The Buckeyes allow 25.7 points per game, which would be ranked as the seventh-best scoring defense in the Pac-12. The 400.3 yards given up per game would put the Ohio State defense near the bottom of the conference, along with teams like Arizona, UCLA and Oregon State, who the Buckeyes beat 77-31 in the first game of the season.

But Washington senior running back Myles Gaskin said the best defense the Huskies have faced this season is not Utah, who allows 19.3 points per game and gave up 10 points in its Pac-12 Championship loss to Washington. It’s not Cal who recorded an NCAA-leading 21 interceptions and led the conference with five defensive touchdowns.

It’s Ohio State. The No. 67 defense in the country. The defense that has allowed 38 plays of 30-plus yards through 13 games.

For Gaskin, it’s more than just numbers or yards given up. It’s not the makeup of the defense as a whole, even though he said that’s a part of it, saying Ohio State “probably has some of the “most athletic dudes in the country.”  

It’s about how the defense plays as a whole.

“They play no downs off,” Gaskin said. “Any defense that runs to the ball, all 11 guys run ot the ball, I think that’s the most important thing. A scheme is a scheme, but it takes effort to play defense, to play offense too, but especially to play defense.”  

That’s the style of defense familiar to Washington, facing co-defensive coordinator and safeties coach Alex Grinch before when he was the defensive coordinator at Washington State.

“They ask their corners to do a lot in pressing all the time and a lot of man coverage, so you are playing high risk, high reward,” Washington senior quarterback Jake Browning said. “It will force a lot of negative plays, but you will also give up some big plays here and there.”

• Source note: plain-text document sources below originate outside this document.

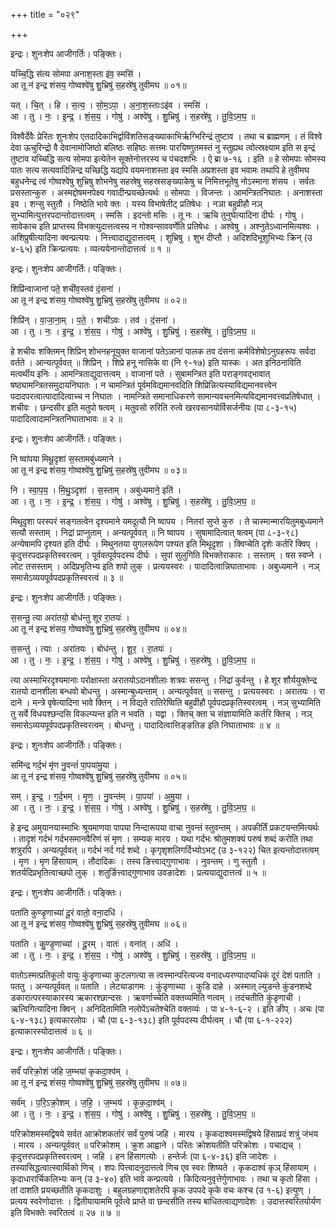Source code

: +++
title = "०२९"

+++


इन्द्रः। शुनःशेप आजीगर्तिः। पङ्क्तिः।

यच्चि॒द्धि स॑त्य सोमपा अनाश॒स्ता इ॑व॒ स्मसि॑ ।  
आ तू न॑ इन्द्र शंसय॒ गोष्वश्वे॑षु शु॒भ्रिषु॑ स॒हस्रे॑षु तुवीमघ ॥ ०१॥

यत् । चि॒त् । हि । स॒त्य॒ । सो॒म॒ऽपा॒ । अ॒ना॒श॒स्ताःऽइ॑व । स्मसि॑ ।  
आ । तु । नः॒ । इ॒न्द्र॒ । शं॒स॒य॒ । गोषु॑ । अश्वे॑षु । शु॒भ्रिषु॑ । स॒हस्रे॑षु । तु॒वि॒ऽम॒घ॒ ॥

विश्वैर्देवैः प्रेरितः शुनःशेप एतदादिकाभिर्द्वाविंशतिसङ्ख्याकाभिर्ऋग्भिरिन्द्रं तुष्टाव । तथा च ब्राह्मणम् । तं विश्वे देवा ऊचुरिन्द्रो वै देवानामोजिष्ठो बलिष्ठः सहिष्ठः सत्तमः पारयिष्णुतमस्तं नु स्तुह्यथ त्वोत्स्रक्ष्याम इति स इन्द्रं तुष्टाव यच्चिद्धि सत्य सोमपा इत्येतेन सूक्तेनोत्तरस्य च पंचदशभिः । ऐ ब्रा ७-१६ । इति ॥ हे सोमपाः सोमस्य पातः सत्य सत्यवादिन्निन्द्र यच्छिद्धि यद्यपि वयमनाशस्ता इव स्मसि अप्रशस्ता इव भवामः तथापि हे तुवीमघ बहुधनेन्द्र त्वं गोष्वश्वेषु शुभ्रिषु शोभनेषु सहस्रेषु सहस्रसङ्ख्याकेषु च निमित्तभूतेषु नोऽस्माना शंसय । सर्वतः प्रसस्तान्कुरु । अस्मद्दोषमनपेक्ष्य गवादीन्प्रयच्छेत्यर्थः ॥ सोमपाः । विजन्तः । आमन्त्रितनिघातः । अनाशस्ता इव । शन्सु स्तुतौ । निष्ठेति भावे क्तः । यस्य विभाषेतीट् प्रतिषेधः । नञा बहुव्रीहौ नञ् सुभ्यामित्युत्तरपदान्तोदात्तत्वम् । स्मसि । इदन्तो मसिः । तू नः । ऋचि तुनुघेत्यादिना दीर्घः । गोषु । सावेकाच इति प्राप्तस्य विभक्त्युदात्तत्वस्य न गोश्वन्साववर्णेति प्रतिषेधः । अश्वेषु । अश्नुतेऽध्वानमित्यश्वः । अशिप्रुषीत्यादिना क्वन्प्रत्ययः । नित्त्वादाद्युदात्तत्वम् । शुभ्रिषु । शुभ दीप्तौ । अदिशदिभूशुभिभ्यः क्रिन् (उ ४-६५) इति क्रिन्प्रत्ययः । व्यत्ययेनान्तोदात्तत्वं ॥ १ ॥

इन्द्रः। शुनःशेप आजीगर्तिः। पङ्क्तिः।

शिप्रि॑न्वाजानां पते॒ शची॑व॒स्तव॑ दं॒सना॑ ।  
आ तू न॑ इन्द्र शंसय॒ गोष्वश्वे॑षु शु॒भ्रिषु॑ स॒हस्रे॑षु तुवीमघ ॥ ०२॥

शिप्रि॑न् । वा॒जा॒ना॒म् । प॒ते॒ । शची॑ऽवः । तव॑ । दं॒सना॑ ।  
आ । तु । नः॒ । इ॒न्द्र॒ । शं॒स॒य॒ । गोषु॑ । अश्वे॑षु । शु॒भ्रिषु॑ । स॒हस्रे॑षु । तु॒वि॒ऽम॒घ॒ ॥

हे शचीवः शक्तिमन् शिप्रिन् शोभनहनूयुक्त वाजानां पतेऽन्नानां पालक तव दंसना कर्मविशेषोऽनुग्रहरूपः सर्वदा वर्तते । आन्यत्पूर्ववत् ॥ शिप्रिन् । शिप्रे हनू नासिके वा (नि ९-१७) इति यास्कः । अत इनिठनाविति मत्वर्थीय इनिः । आमन्त्रिताद्युदात्तत्वम् । वाजानां पते । सुबामन्त्रित इति पराङ्गवद्भावात् षष्ठ्यामन्त्रितसमुदायनिघातः । न चामन्त्रितं पूर्वमविद्यमानवदिति शिप्रिन्नित्यस्याविद्यमानवत्त्वेन पदादपरत्वात्पादादित्वाच्च न निघातः । नामन्त्रिते समानाधिकरणे सामान्यवचनमित्यविद्यमानवत्त्वप्रतिषेधात् । शचीवः । छन्दसीर इति मतुपो षत्वम् । मतुवसो रुरिति रुत्वे खरवसानयोर्विसर्जनीयः (पा ८-३-१५) पादादित्वादामन्त्रितनिघाताभावः ॥ २ ॥

इन्द्रः। शुनःशेप आजीगर्तिः। पङ्क्तिः।

नि ष्वा॑पया मिथू॒दृशा॑ स॒स्तामबु॑ध्यमाने ।  
आ तू न॑ इन्द्र शंसय॒ गोष्वश्वे॑षु शु॒भ्रिषु॑ स॒हस्रे॑षु तुवीमघ ॥ ०३॥

नि । स्वा॒प॒य॒ । मि॒थु॒ऽदृशा॑ । स॒स्ताम् । अबु॑ध्यमाने॒ इति॑ ।  
आ । तु । नः॒ । इ॒न्द्र॒ । शं॒स॒य॒ । गोषु॑ । अश्वे॑षु । शु॒भ्रिषु॑ । स॒हस्रे॑षु । तु॒वि॒ऽम॒घ॒ ॥

मिथूदृशा परस्परं सङ्गतत्वेन दृश्यमाने यमदूत्यौ नि ष्वापय । नितरां सुप्ते कुरु । ते चास्मान्मारयितुमबुध्यमाने सत्यौ सस्ताम् । निद्रां प्राप्नुताम् । अन्यत्पूर्ववत् ॥ नि ष्वापय । सुषामादित्वात् षत्वम् (पा ८-३-९८) अन्येषामपि दृश्यत इति दीर्घः । मिथुनतया युगलरूपेण पश्यत इति मिथूदृशा । क्विप्चेति दृशेः कर्तरि क्विप् । कृदुत्तरपदप्रकृतिस्वरत्वम् । पूर्ववत्पूर्वपदस्य दीर्घः । सुपां सुलुगिति विभक्तेराकारः । सस्ताम् । षस स्वप्ने । लोट तसस्ताम् । अदिप्रभृतिभ्य इति शपो लुक् । प्रत्ययस्वरः । पादादित्वान्निघाताभावः । अबुध्यमाने । नञ् समासेऽव्ययपूर्वपदप्रकृतिस्वरत्वं ॥ ३ ॥

इन्द्रः। शुनःशेप आजीगर्तिः। पङ्क्तिः।

स॒सन्तु॒ त्या अरा॑तयो॒ बोध॑न्तु शूर रा॒तयः॑ ।  
आ तू न॑ इन्द्र शंसय॒ गोष्वश्वे॑षु शु॒भ्रिषु॑ स॒हस्रे॑षु तुवीमघ ॥ ०४॥

स॒सन्तु॑ । त्याः । अरा॑तयः । बोध॑न्तु । शू॒र॒ । रा॒तयः॑ ।  
आ । तु । नः॒ । इ॒न्द्र॒ । शं॒स॒य॒ । गोषु॑ । अश्वे॑षु । शु॒भ्रिषु॑ । स॒हस्रे॑षु । तु॒वि॒ऽम॒घ॒ ॥

त्या अस्माभिरदृश्यमानाः परोक्षास्ता अरातयोऽदानशीलाः शत्रवः ससन्तु । निद्रां कुर्वन्तु । हे शूर शौर्ययुक्तेन्द्र रातयो दानशीला बन्धवो बोधन्तु । अस्मान्बुध्यन्ताम् । अन्यत्पूर्ववत् ॥ ससन्तु । प्रत्ययस्वरः । अरातयः । रा दाने । मन्त्रे वृषेत्यादिना भावे क्तिन् । न विद्यते रातिरेष्विति बहुव्रीहौ पूर्वपदप्रकृतिस्वरत्वम् । नञ् सुभ्यामिति तु सर्वे विधयश्छन्दसि विकल्प्यन्त इति न भवति । यद्वा । क्तिच् क्ता च संज्ञायामिति कर्तरि क्तिच् । नञ् समासेऽव्ययपूर्वपदप्रकृतिस्वरत्वम् । बोधन्तु । पादादित्वात्तिङ्ङतिङ इति निघाताभावः ॥ ४ ॥

इन्द्रः। शुनःशेप आजीगर्तिः। पङ्क्तिः।

समि॑न्द्र गर्द॒भं मृ॑ण नु॒वन्तं॑ पा॒पया॑मु॒या ।  
आ तू न॑ इन्द्र शंसय॒ गोष्वश्वे॑षु शु॒भ्रिषु॑ स॒हस्रे॑षु तुवीमघ ॥ ०५॥

सम् । इ॒न्द्र॒ । ग॒र्द॒भम् । मृ॒ण॒ । नु॒वन्त॑म् । पा॒पया॑ । अ॒मु॒या ।  
आ । तु । नः॒ । इ॒न्द्र॒ । शं॒स॒य॒ । गोषु॑ । अश्वे॑षु । शु॒भ्रिषु॑ । स॒हस्रे॑षु । तु॒वि॒ऽम॒घ॒ ॥

हे इन्द्र अमुयानयास्माभिः श्रूयमाणया पापया निन्दारूपया वाचा नुवन्तं स्तुवन्तम् । अपकीर्तिं प्रकटयन्तमित्यर्थः । तादृशं गर्दभं गर्दभसमानवैरिणं सं मृण । सम्यक् मारय । यथा गर्दभः श्रोतुमशक्यं परुषं शब्दं करोति तथा शत्रुरपि । अन्यत्पूर्ववत् ॥ गर्दभं नर्द गर्द शब्दे । कृगृशृशलिगर्दिभ्योऽभट् (उ ३-१२२) चित इत्यन्तोदात्तत्वम् । मृण । मृण हिंसायाम् । तौदादिकः । तस्य ङित्त्वाद्गुणाभावः । नुवन्तम् । णु स्तुतौ । शतर्यदिप्रभृतित्वाच्छपो लुक् । शतुर्ङित्त्वाद्गुणाभाव उवङादेशः । प्रत्ययाद्युदात्तत्वं ॥ ५ ॥

इन्द्रः। शुनःशेप आजीगर्तिः। पङ्क्तिः।

पता॑ति कुण्डृ॒णाच्या॑ दू॒रं वातो॒ वना॒दधि॑ ।  
आ तू न॑ इन्द्र शंसय॒ गोष्वश्वे॑षु शु॒भ्रिषु॑ स॒हस्रे॑षु तुवीमघ ॥ ०६॥

पता॑ति । कु॒ण्डृ॒णाच्या॑ । दू॒रम् । वातः॑ । वना॑त् । अधि॑ ।  
आ । तु । नः॒ । इ॒न्द्र॒ । शं॒स॒य॒ । गोषु॑ । अश्वे॑षु । शु॒भ्रिषु॑ । स॒हस्रे॑षु । तु॒वि॒ऽम॒घ॒ ॥

वातोऽस्मत्प्रतिकूलो वायुः कुंडृणाच्या कुटलगत्या स त्वस्मान्परित्यज्य वनादध्यरण्यादप्यधिकं दूरं देशं पताति । पततु । अन्यत्पूर्ववत् ॥ पताति । लेट्याडागमः । कुंडृणाच्या । कुडि दाहे । अस्मात् ल्युडन्ते कुंडनशब्दे डकारात्परस्याकारस्य ऋकारश्छान्दसः । ऋवर्णाच्चेति वक्तव्यमिति णत्वम् । तदंचतीति कुंडृणाची । ऋत्विगित्यादिना क्विन् । अनिदितामिति नलोपेंऽचतेश्चेति वक्तव्यंः । पा ४-१-६-२ । इति ङीप् । अचः (पा ६-४-१३८) इत्यकारलोपः । चौ (पा ६-३-१३८) इति पूर्वपदस्य दीर्घत्वम् । चौ (पा ६-१-२२२) इत्याकारस्योदात्तत्वं ॥ ६ ॥

इन्द्रः। शुनःशेप आजीगर्तिः। पङ्क्तिः।

सर्वं॑ परिक्रो॒शं ज॑हि ज॒म्भया॑ कृकदा॒श्व॑म् ।  
आ तू न॑ इन्द्र शंसय॒ गोष्वश्वे॑षु शु॒भ्रिषु॑ स॒हस्रे॑षु तुवीमघ ॥ ०७॥

सर्व॑म् । प॒रि॒ऽक्रो॒शम् । ज॒हि॒ । ज॒म्भय॑ । कृ॒क॒दा॒श्व॑म् ।  
आ । तु । नः॒ । इ॒न्द्र॒ । शं॒स॒य॒ । गोषु॑ । अश्वे॑षु । शु॒भ्रिषु॑ । स॒हस्रे॑षु । तु॒वि॒ऽम॒घ॒ ॥

परिक्रोशमस्मद्विषये सर्वत आक्रोशकर्तारं सर्वं पुरुषं जहि । मारय । कृकदाश्वमस्मद्विषये हिंसाप्रदं शत्रुं जंभय । मारय । अन्यत्पूर्ववत् ॥ परिक्रोशम् । क्रुश आह्वाने । परितः क्रोशयतीति परिक्रोशः । पचाद्यच् । कृदुत्तरपदप्रकृतिस्वरत्वम् । जहि । हन हिंसागत्योः । हन्तेर्जः (पा ६-४-३६) इति जादेशः । तस्यासिद्धत्वात्स्वार्थिको णिच् । शपः पित्त्वादनुदात्तत्वे णिच एव स्वरः शिष्यते । कृकदाश्वं कृञ् हिंसायाम् । कृदाधारार्चिकलिभ्यः कन् (उ ३-४०) इति भावे कन्प्रत्यये । किदित्यनुवृत्तेर्गुणाभावः । तथा च कृतो हिंसा । तां दाशति प्रयच्छतीति कृकदाशुः । बहुलग्रहणाद्दाशतेरपि कृक उपपदे कृके वचः कश्च (उ १-६) इत्युण् । प्रत्यय स्वरेणोदात्तः । द्वितीयायाममि पूर्वत्वे प्राप्ते वा छन्दसीति तस्य बाधितत्वाद्यणादेशः । उदात्तस्वरितयोर्यण इति विभक्तेः स्वरितत्वं ॥ २७ ॥ ७ ॥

It’s the big plays that people remember. The 93-yard touchdown run by junior running back Darius Anderson in the TCU game. The 81 and 75-yard touchdown runs by freshman running back Anthony McFarland in the Maryland game.

These plays have seemed to define a defense that heads into the Rose Bowl game winning 12 of 13 games and are conference champions.

“We have the game controlled and the next thing you know big play there, big play, and now the game looks even. When you take away those plays, there’s not much they can really say,” redshirt junior defensive tackle Dre’Mont Jones said. “You’ve got to look at the results. Most of the time, about 95 percent of the time we won. So it’s okay.”

It’s no secret. Washington is going to try and exploit the mistakes Jones said Ohio State makes five percent of the time.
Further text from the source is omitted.